If we doubt that the foundation for inner work is compassion for self and self-honoring behavior, we need only remind ourselves that the opposite approach, feeling guilty or judging ourselves has never really worked. When we hold ourselves more lightly and regard our actions with more humor and compassion, we experience our difficulties and ourselves in new ways. Much that has been hidden begins to surface, areas that we felt unsafe to consider, or that we have always judged begin to reveal their true nature. They reveal the fear(s) that feed them so that, finally, we are able to see what is really happening underneath all of our awkward and unskillful behaviors. These areas become teachers and allies. To go back to a garden metaphor, the ground of compassion is the place where the seeds of change find nourishment, not in the dry, hard soil of self-judgment, personal rules and self-regulations.
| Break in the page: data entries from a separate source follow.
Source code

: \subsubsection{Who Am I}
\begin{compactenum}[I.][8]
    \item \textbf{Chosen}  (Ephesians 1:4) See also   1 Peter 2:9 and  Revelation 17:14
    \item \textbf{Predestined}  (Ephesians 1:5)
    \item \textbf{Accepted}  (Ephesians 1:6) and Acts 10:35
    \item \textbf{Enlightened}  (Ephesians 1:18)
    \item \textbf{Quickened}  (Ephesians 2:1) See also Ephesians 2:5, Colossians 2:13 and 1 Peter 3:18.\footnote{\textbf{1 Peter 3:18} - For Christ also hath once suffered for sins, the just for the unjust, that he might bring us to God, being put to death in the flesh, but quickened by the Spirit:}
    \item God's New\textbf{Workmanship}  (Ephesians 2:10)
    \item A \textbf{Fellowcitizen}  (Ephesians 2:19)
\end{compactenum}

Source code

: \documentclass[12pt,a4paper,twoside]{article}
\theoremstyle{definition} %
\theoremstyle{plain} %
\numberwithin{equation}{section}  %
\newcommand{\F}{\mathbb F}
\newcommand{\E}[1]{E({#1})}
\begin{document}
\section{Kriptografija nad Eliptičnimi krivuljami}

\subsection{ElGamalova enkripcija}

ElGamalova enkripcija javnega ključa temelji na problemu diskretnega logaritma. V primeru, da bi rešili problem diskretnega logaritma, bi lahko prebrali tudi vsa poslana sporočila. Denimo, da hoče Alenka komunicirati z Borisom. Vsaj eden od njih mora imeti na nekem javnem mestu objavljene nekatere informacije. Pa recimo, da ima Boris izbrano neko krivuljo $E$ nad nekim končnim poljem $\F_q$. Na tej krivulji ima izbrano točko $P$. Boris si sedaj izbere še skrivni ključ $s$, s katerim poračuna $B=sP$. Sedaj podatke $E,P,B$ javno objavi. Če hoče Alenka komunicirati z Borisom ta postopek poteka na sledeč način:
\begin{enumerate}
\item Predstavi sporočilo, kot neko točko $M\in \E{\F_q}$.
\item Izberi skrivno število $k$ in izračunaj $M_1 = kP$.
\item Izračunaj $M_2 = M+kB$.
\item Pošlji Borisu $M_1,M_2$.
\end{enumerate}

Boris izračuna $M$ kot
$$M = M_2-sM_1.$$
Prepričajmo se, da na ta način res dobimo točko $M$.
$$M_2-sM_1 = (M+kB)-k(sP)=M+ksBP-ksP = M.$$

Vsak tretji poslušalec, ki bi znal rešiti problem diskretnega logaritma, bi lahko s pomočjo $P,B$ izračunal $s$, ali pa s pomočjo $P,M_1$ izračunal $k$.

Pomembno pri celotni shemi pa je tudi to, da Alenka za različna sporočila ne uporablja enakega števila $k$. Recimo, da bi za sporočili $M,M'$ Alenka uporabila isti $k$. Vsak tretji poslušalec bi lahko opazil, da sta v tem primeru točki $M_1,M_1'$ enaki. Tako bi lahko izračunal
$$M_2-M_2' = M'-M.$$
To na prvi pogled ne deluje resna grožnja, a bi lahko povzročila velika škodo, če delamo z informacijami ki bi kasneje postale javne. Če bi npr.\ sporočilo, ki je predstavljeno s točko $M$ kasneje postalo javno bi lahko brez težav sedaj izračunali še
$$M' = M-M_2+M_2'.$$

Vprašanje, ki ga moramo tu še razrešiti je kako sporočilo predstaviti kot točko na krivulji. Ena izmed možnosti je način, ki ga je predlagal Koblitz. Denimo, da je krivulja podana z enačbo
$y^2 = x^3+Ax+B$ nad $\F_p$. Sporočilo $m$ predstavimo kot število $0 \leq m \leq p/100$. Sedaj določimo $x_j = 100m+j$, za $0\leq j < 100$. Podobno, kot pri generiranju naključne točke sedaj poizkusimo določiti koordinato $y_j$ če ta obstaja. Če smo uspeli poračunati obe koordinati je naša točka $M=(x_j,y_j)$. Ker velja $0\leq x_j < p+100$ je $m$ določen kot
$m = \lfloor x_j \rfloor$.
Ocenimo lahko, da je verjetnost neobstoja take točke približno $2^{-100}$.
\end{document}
Some of us are still under the illusion that taking care of ourselves is selfish and somehow non-caring of others. We have been brought up to believe that doing for others is more important than doing for ourselves; that these actions are mutually exclusive. We may have been taught that we are supposed to sacrifice ourselves for the greater good. Many of us spend a great deal of time volunteering in so-called “selfless” endeavors. However the true self is not always present for our service work. Instead, the persona of a noble contributor is doing the work. There is nothing bad about this. Being kind and considerate of others is a good thing. It is civility. When this kindness and consideration is rooted in compassion, rather than in a sense of duty or social responsibility, it is more authentic. It can be sustained in more adversarial conditions. It is rooted in the natural and deep love that comes from the experience of self-mercy. It is not an idea but a reality. In our family we changed a traditional phrase in our mealtime grace from “make us ever mindful of the needs of others” to “make us ever mindful of the needs of others and ourselves.”
To believe that helping others in this world precludes self-nourishing behavior is a common misconception that leaves a trail of burned out caregivers in its wake. Compassion is the deep understanding that we are all alike and all equally worthy of love. If we do not spend time discovering who we are and understanding and accepting our own fears, how can we do this with others? If we are not able to nourish ourselves, we cannot nourish others deeply. Through compassion we experience the wisdom that allows us to be at ease in difficult or unusual surroundings, and we are able to demonstrate the “field of possibility” for others.